Vernal Equinox Sunrise

By Dan Zarlenga, Missouri Department of Conservation

Photo Caption: Vernal Equinox sunrise at Woodhenge, Cahokia Mounds Historic Site.
Photo by Dan Zarlenga

March is a very special month; it’s when daytime triumphs over night.

You may have heard that spring officially begins on March 20. But what exactly is so special about that date?

We experience the change of seasons because the Earth we live on is tilted in its orbit around the sun. Due to this 23 1/2-degree tilt, as Earth travels around the sun its northern hemisphere is angled toward the sun part of the year, and the opposite half of the year our hemisphere is tilted from it. When slanted away, the sun appears lower in our sky. Its rays are less direct, making temperatures colder. It also rises later and sets earlier, which means our days are shorter. We experience this as winter.

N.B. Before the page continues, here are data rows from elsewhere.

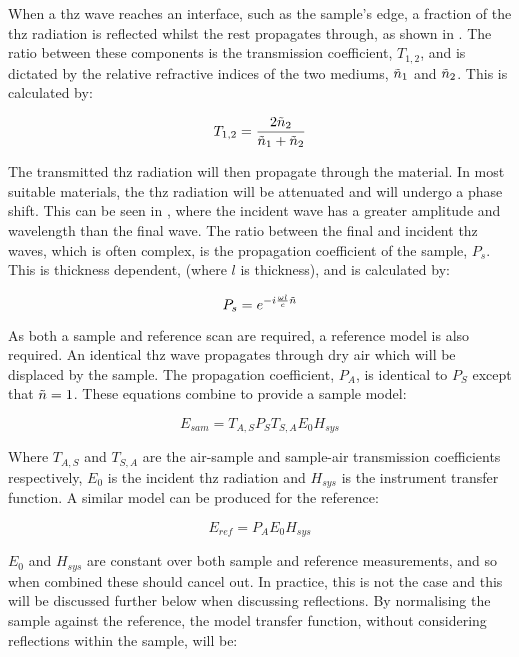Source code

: When a \acrshort{thz} wave reaches an interface, such as the sample’s edge, a fraction of the \acrshort{thz} radiation is reflected whilst the rest propagates through, as shown in . The ratio between these components is the transmission coefficient, \(T_{1,2}\), and is dictated by the relative refractive indices of the two mediums, \(\Tilde{n}_1\) and \(\Tilde{n}_2\). This is calculated by:

\begin{equation}
T_{1,2} = \frac{2\Tilde{n}_2}{\Tilde{n}_1 + \Tilde{n}_2}
\end{equation}

The transmitted \acrshort{thz} radiation will then propagate through the material. In most suitable materials, the \acrshort{thz} radiation will be attenuated and will undergo a phase shift. This can be seen in , where the incident wave has a greater amplitude and wavelength than the final wave. The ratio between the final and incident \acrshort{thz} waves, which is often complex, is the propagation coefficient of the sample, \(P_s\). This is thickness dependent, (where \(l\) is thickness), and is calculated by:

\begin{equation}
P_s = e^{-i\frac{\omega l}{c} \Tilde{n}}
\end{equation}

As both a sample and reference scan are required, a reference model is also required. An identical \acrshort{thz} wave propagates through dry air which will be displaced by the sample. The propagation coefficient, \(P_A\), is identical to \(P_S\) except that \(\Tilde{n} = 1\). These equations combine to provide a sample model:

\begin{equation}
E_{sam} = T_{A,S} P_S T_{S,A} E_0 H_{sys}
\end{equation}

Where \(T_{A,S}\) and \(T_{S,A}\) are the air-sample and sample-air transmission coefficients respectively, \(E_0\) is the incident \acrshort{thz} radiation and \(H_{sys}\) is the instrument transfer function. A similar model can be produced for the reference:

\begin{equation}
E_{ref} = P_A E_0 H_{sys}
\end{equation}

\(E_0\) and \(H_{sys}\) are constant over both sample and reference measurements, and so when combined these should cancel out. In practice, this is not the case and this will be discussed further below when discussing reflections. By normalising the sample against the reference, the model transfer function, without considering reflections within the sample, will be:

On the flipside, when the northern hemisphere angles inward, the sun rides higher in the sky, bathing us in more direct light, warming the Earth. It’s also rising and setting farther north which graces us with the longer days of summer. Naturally, this all happens opposite for our counterparts in the southern hemisphere.

So, the sun oscillates through the sky year to year in a never-ending cycle of seasons, an ebb and flow of day length.

Science recognizes four significant days of the year in this dance of darkness and light, and these are used to define the start of each of the four seasons. The point at which the sun reaches its highest point north in the sky gives us the longest day of the year. It happens June 20 and is called the Summer Solstice. It’s opposite, the Winter Solstice, occurs six months later, on December 20 . . . the longest night of the year.

In between these extremes are the two Equinoxes, when the hours of daylight and darkness are very nearly equal. The Autumnal Equinox foretells the beginning of fall on September 20, and it’s the Vernal Equinox on March 20 that brings the promise of spring.

If you’ve looked carefully around sunrise and sunset of late, you may have already noticed that the days are getting longer. As we pass March 20th, light will win over the night, giving us increasingly longer days.

Nature notices this too. The changing day length is the cue that plants and animals use to know that it is time to bloom, to sprout, to awaken from hibernation, to begin a new cycle of life. Ancient humans also observed this, even building structures aligned to the sun’s changing yet predictable positions. One of these constructions is close to home—a structure called Woodhenge at Cahokia Mounds Historic Site in Illinois. A thousand years ago the Mississippian peoples built a great city of mounds there and Woodhenge was their living seasonal clock. Its circle of wooden posts created precise alignments with the sunrise on each of these four special days.

If you venture out the morning of March 20th you may see a sunrise that looks like any other. You’ll know it’s a special one though. It means daylight is winning another round in an eternal cycle of the seasons.